Saudi Arabia beat estranged neighbour Qatar to the bond market, raising $11 billion in the biggest dollar sale by an emerging market sovereign this year.
The government sold $4.5 billion worth of bonds due in 2025 at 140 basis points over similar-maturity US Treasuries, $3 billion of notes maturing in 2030 at 175 basis points over the similar benchmark and $3.5 billion of 2049 bonds at 210 basis points. Argentina raised $9 billion in a three-tranche offering in January.
Saudi Arabia moved quickly to sell the bonds without a roadshow, while Qatar, which is being boycotted by the kingdom and other Gulf states, is meeting investors in the US and UK this week ahead of a possible sale. The kingdom also raised the funds as Crown Prince Mohammed bin Salman visits France after a three-week tour of the US
“Saudi has re-gained the market’s confidence,” Shahzad Hasan, an emerging-market debt manager at Allianz Global Investors, which has $612 billion under management, said ahead of the sale.

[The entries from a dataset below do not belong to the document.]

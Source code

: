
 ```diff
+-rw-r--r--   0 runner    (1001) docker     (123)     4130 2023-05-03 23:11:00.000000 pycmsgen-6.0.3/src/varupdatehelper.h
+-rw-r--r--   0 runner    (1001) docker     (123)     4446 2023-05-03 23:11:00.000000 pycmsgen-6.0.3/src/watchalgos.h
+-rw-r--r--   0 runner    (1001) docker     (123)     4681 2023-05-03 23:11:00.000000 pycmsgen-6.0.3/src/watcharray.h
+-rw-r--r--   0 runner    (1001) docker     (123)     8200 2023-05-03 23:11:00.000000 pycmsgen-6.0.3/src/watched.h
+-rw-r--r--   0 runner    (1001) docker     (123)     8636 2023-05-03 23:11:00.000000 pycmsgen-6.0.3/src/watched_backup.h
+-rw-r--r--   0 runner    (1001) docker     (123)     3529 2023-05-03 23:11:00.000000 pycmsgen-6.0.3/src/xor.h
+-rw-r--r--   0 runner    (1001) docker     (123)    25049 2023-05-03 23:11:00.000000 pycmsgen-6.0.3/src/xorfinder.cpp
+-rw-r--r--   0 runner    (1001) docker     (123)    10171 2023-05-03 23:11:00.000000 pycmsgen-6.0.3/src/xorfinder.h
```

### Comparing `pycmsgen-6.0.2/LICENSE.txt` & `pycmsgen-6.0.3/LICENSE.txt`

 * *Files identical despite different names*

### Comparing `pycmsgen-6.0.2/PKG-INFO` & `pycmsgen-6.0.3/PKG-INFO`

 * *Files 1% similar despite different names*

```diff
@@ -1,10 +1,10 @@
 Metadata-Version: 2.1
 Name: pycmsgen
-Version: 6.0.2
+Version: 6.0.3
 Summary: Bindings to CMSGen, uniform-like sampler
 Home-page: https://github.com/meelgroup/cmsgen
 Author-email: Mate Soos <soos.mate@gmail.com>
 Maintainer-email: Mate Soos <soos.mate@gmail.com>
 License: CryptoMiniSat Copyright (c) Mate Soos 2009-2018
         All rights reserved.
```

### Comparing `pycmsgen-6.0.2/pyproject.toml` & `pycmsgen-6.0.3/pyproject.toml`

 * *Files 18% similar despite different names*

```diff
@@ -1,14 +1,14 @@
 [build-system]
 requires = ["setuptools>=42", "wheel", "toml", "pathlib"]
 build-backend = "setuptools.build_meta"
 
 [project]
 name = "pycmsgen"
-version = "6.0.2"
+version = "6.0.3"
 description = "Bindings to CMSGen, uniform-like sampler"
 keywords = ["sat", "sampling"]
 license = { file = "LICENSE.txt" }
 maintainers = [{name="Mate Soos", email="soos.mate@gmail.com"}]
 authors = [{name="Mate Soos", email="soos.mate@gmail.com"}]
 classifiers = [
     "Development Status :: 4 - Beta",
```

“The resilience in oil is playing an important role in that and the crown prince’s tour of the western economies was a positive factor as it sent the right message to foreign investors.”
Saudi Arabia has been one of the biggest issuers in emerging markets since a plunge in oil prices prompted the kingdom to sell dollar bonds less than two years ago. It raised $21.5 billion in 2017 and $17.5 billion in 2016, according to data compiled by Bloomberg.
The nation plans to borrow the equivalent of $31 billion this year to bridge an expected budget deficit of $52 billion and fund growth plans after its economy shrank last year. Last month, it increased a $10 billion syndicated loan by $6 billion.
Citigroup Inc., GIB Capital, Goldman Sachs Group Inc., HSBC Holdings Plc and Morgan Stanley were joint global coordinators on the deal. Bank of China, Industrial & Commercial Bank of China Ltd., JPMorgan Chase & Co. and Mitsubishi UFJ Financial Group were joint leader managers.For all the latest business news from the UAE and Gulf countries, follow us on Twitter and Linkedin, like us on Facebook and subscribe to our YouTube page, which is updated daily.
Subscribe to Arabian Business' newsletter to receive the latest breaking news and business stories in Dubai,the UAE and the GCC straight to your inbox.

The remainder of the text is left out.